In early August, a security researcher was following his regular routine for hunting down sensitive information published online when he discovered a file with the suspicious name of ‘verizon-sftp’. In the petabytes of data generated on the Internet each day, there are many nuggets of unsecured and highly confidential information that are published due to mistakes or weak security practices. Much of this data can be discovered without any hacking skills, it’s simply sitting there waiting to be found. In this case, the researcher was using a specialized search engine to find websites with open networking ports such as file transfer protocol (FTP) that are associated with data hosting.

The researcher’s data find turned out to be very significant, including gigabytes of logs of customer support interactions including names, cell phone numbers, and pin codes of Verizon customers. The exposed server was managed by a company, Israel-based NICE, that provides outsourced customer support for enterprises such as Verizon. Following proper protocol, the researcher privately notified both Verizon and NICE about the exposed server and gave them a chance to fix the situation before he went public. While there is no evidence that the data was ever used maliciously, it’s certainly possible that someone else could have discovered and surreptitiously downloaded it.

The Verizon incident highlights how the increased efficiencies of cloud architectures can also expose companies to significant risks. The ease of uploading data to the cloud makes it possible to accidentally publish data to a larger audience than intended. 

In many cases, these security breaches begin with good intentions. Imagine a lone IT worker who is assigned a task to share a file with a person at another company. For the IT worker, a quick and easy solution is to use their personal AWS account and get the job done in 10 minutes instead of waiting a week for the security team to set up an official file transfer box. They can even skip setting up login credentials by making the file publicly accessible to anyone who knows the link. In the IT worker’s thinking, the solution is relatively low risk because file access can be removed immediately afterward. The problem occurs when a worker forgets about the file or has some reason to leave it there indefinitely. The file might sit there for years until it's accidentally indexed by a search engine or discovered by someone searching for specific file types.

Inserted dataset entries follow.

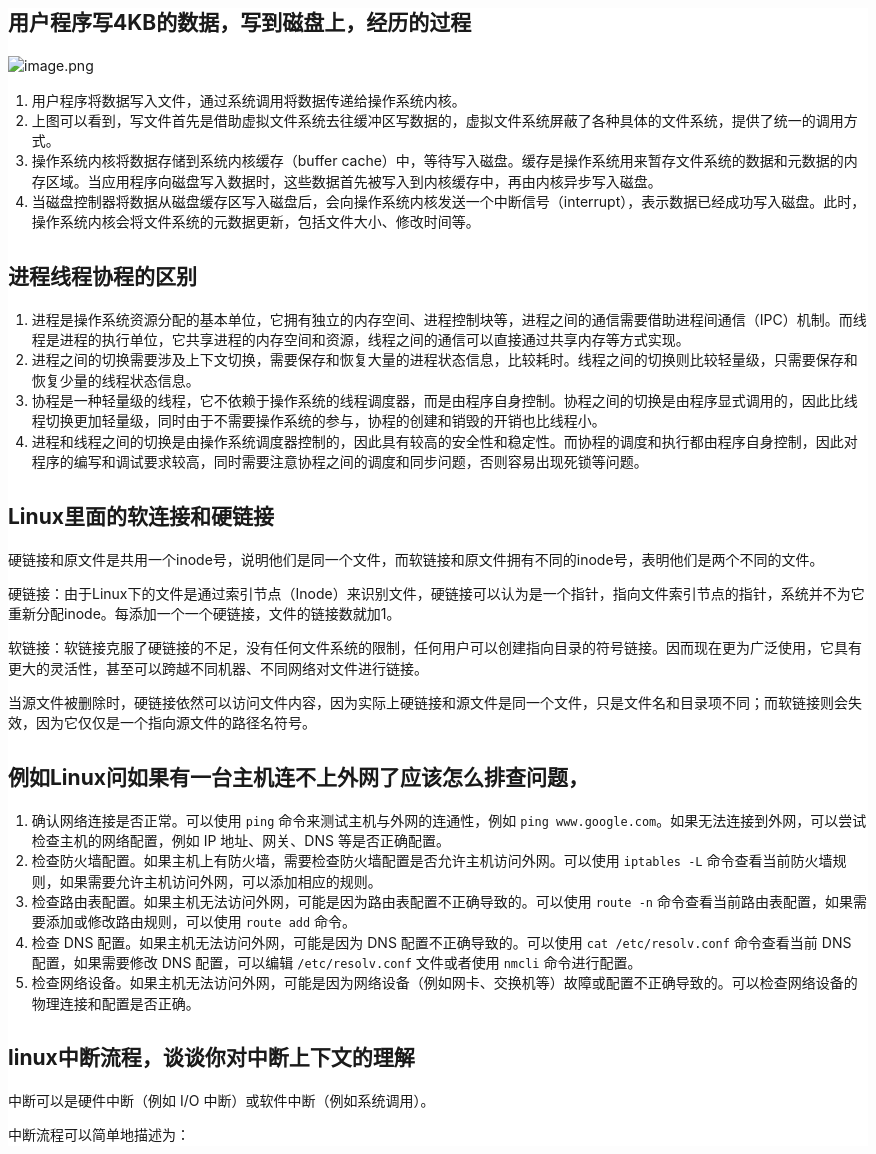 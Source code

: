 
## 用户程序写4KB的数据，写到磁盘上，经历的过程 


![image.png](https://p9-juejin.byteimg.com/tos-cn-i-k3u1fbpfcp/48d865f229d94eb999c18d0bab12744f~tplv-k3u1fbpfcp-watermark.image?)

1.  用户程序将数据写入文件，通过系统调用将数据传递给操作系统内核。
2.  上图可以看到，写文件首先是借助虚拟文件系统去往缓冲区写数据的，虚拟文件系统屏蔽了各种具体的文件系统，提供了统一的调用方式。
3.  操作系统内核将数据存储到系统内核缓存（buffer cache）中，等待写入磁盘。缓存是操作系统用来暂存文件系统的数据和元数据的内存区域。当应用程序向磁盘写入数据时，这些数据首先被写入到内核缓存中，再由内核异步写入磁盘。
6.  当磁盘控制器将数据从磁盘缓存区写入磁盘后，会向操作系统内核发送一个中断信号（interrupt），表示数据已经成功写入磁盘。此时，操作系统内核会将文件系统的元数据更新，包括文件大小、修改时间等。
  

## 进程线程协程的区别


1.  进程是操作系统资源分配的基本单位，它拥有独立的内存空间、进程控制块等，进程之间的通信需要借助进程间通信（IPC）机制。而线程是进程的执行单位，它共享进程的内存空间和资源，线程之间的通信可以直接通过共享内存等方式实现。
1.  进程之间的切换需要涉及上下文切换，需要保存和恢复大量的进程状态信息，比较耗时。线程之间的切换则比较轻量级，只需要保存和恢复少量的线程状态信息。
1.  协程是一种轻量级的线程，它不依赖于操作系统的线程调度器，而是由程序自身控制。协程之间的切换是由程序显式调用的，因此比线程切换更加轻量级，同时由于不需要操作系统的参与，协程的创建和销毁的开销也比线程小。
1.  进程和线程之间的切换是由操作系统调度器控制的，因此具有较高的安全性和稳定性。而协程的调度和执行都由程序自身控制，因此对程序的编写和调试要求较高，同时需要注意协程之间的调度和同步问题，否则容易出现死锁等问题。

## Linux里面的软连接和硬链接

硬链接和原⽂件是共⽤⼀个inode号，说明他们是同⼀个⽂件，⽽软链接和原⽂件拥有不同的inode号，表明他们是两个不同的⽂件。

硬链接：由于Linux下的⽂件是通过索引节点（Inode）来识别⽂件，硬链接可以认为是⼀个指针，指向⽂件索引节点的指针，系统并不为它重新分配inode。每添加⼀个⼀个硬链接，⽂件的链接数就加1。


软链接：软链接克服了硬链接的不⾜，没有任何⽂件系统的限制，任何⽤户可以创建指向⽬录的符号链接。因⽽现在更为⼴泛使⽤，它具有更⼤的灵活性，甚⾄可以跨越不同机器、不同⽹络对⽂件进⾏链接。


当源文件被删除时，硬链接依然可以访问文件内容，因为实际上硬链接和源文件是同一个文件，只是文件名和目录项不同；而软链接则会失效，因为它仅仅是一个指向源文件的路径名符号。

## 例如Linux问如果有一台主机连不上外网了应该怎么排查问题，

1.  确认网络连接是否正常。可以使用 `ping` 命令来测试主机与外网的连通性，例如 `ping www.google.com`。如果无法连接到外网，可以尝试检查主机的网络配置，例如 IP 地址、网关、DNS 等是否正确配置。
1.  检查防火墙配置。如果主机上有防火墙，需要检查防火墙配置是否允许主机访问外网。可以使用 `iptables -L` 命令查看当前防火墙规则，如果需要允许主机访问外网，可以添加相应的规则。
1.  检查路由表配置。如果主机无法访问外网，可能是因为路由表配置不正确导致的。可以使用 `route -n` 命令查看当前路由表配置，如果需要添加或修改路由规则，可以使用 `route add` 命令。
1.  检查 DNS 配置。如果主机无法访问外网，可能是因为 DNS 配置不正确导致的。可以使用 `cat /etc/resolv.conf` 命令查看当前 DNS 配置，如果需要修改 DNS 配置，可以编辑 `/etc/resolv.conf` 文件或者使用 `nmcli` 命令进行配置。
1.  检查网络设备。如果主机无法访问外网，可能是因为网络设备（例如网卡、交换机等）故障或配置不正确导致的。可以检查网络设备的物理连接和配置是否正确。

## linux中断流程，谈谈你对中断上下文的理解

中断可以是硬件中断（例如 I/O 中断）或软件中断（例如系统调用）。

中断流程可以简单地描述为：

A dramatic example of the insecure cloud came to light recently due to an outsourcing contract by the Swedish government to IBM. The outsourcing agreement involved IBM taking over a transport ministry database that contained sensitive information about Swedish drivers, notably including the home addresses of thousands of drivers who were living with protected identities. This sensitive database had been uploaded to IBM’s cloud hosting and was managed by numerous people across multiple countries who had never received a proper security clearance. To make matters worse, the database was sent by unencrypted email to a list of marketing companies so it could be used in direct marketing campaigns to Swedish car owners. When discovered, this incident resulted in the firing of the Swedish transport minister.

There are lessons to learn from both the Verizon and Swedish transport ministry incidents. One point is that care should be taken when entering an outsourcing agreement that includes hosting in someone else’s cloud. Outsourced firms should be held to high security standards that are enforced through a combination of documented policies, audits, and financial penalties for security breaches.

Despite the risks, the use of cloud hosting won’t slow down and shouldn’t be discouraged. The cloud is a fantastic innovation that brings great benefits for organizational efficiency. The cloud can also greatly improve an organization’s security posture through the automation of backups, logging, auditing, software patches, code deployments, and much more.

Here are some basic security precautions that can be taken to protect against accidental or deliberate exposure of data in the cloud:

  • Encrypt all sensitive data and create policies to only allow decryption under specific circumstances. This single security measure would have minimized the impact of both the Verizon and Swedish transport ministry data exposures.
  • Provide cloud security training to anyone who has access to sensitive data. Make this a part of the process of onboarding new workers, both in-house and out-sourced.
  • Turn on any auditing capabilities for cloud hosting providers, for example, by configuring an alert that fires when files are shared publicly.
  • Try to reduce barriers for workers to get their jobs done. There is a time and place to be agile and fast moving, and a time to be methodical and careful. If the official IT team has a reputation for being overly restrictive, it’s likely that someone will try to get around it by setting up their own cloud.